Action item
Copy every line below where the string "utils" is found.
BEGIN Task data
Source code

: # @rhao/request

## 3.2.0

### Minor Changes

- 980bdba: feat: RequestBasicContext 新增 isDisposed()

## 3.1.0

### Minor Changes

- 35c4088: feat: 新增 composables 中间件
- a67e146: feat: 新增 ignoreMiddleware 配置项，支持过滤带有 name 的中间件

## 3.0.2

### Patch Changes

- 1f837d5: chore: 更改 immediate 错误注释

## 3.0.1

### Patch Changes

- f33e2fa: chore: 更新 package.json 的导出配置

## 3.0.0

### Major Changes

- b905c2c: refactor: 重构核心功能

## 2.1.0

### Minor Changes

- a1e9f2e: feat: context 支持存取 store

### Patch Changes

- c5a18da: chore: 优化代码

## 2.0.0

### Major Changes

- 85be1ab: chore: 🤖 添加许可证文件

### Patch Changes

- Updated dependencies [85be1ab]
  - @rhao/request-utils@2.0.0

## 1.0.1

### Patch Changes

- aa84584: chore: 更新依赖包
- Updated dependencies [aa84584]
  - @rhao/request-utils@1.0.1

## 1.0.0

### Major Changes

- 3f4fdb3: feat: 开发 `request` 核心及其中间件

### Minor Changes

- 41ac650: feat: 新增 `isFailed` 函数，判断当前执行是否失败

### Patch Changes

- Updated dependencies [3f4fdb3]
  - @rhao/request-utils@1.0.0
END Task data
Written response
  - @rhao/request-utils@2.0.0
  - @rhao/request-utils@1.0.1
  - @rhao/request-utils@1.0.0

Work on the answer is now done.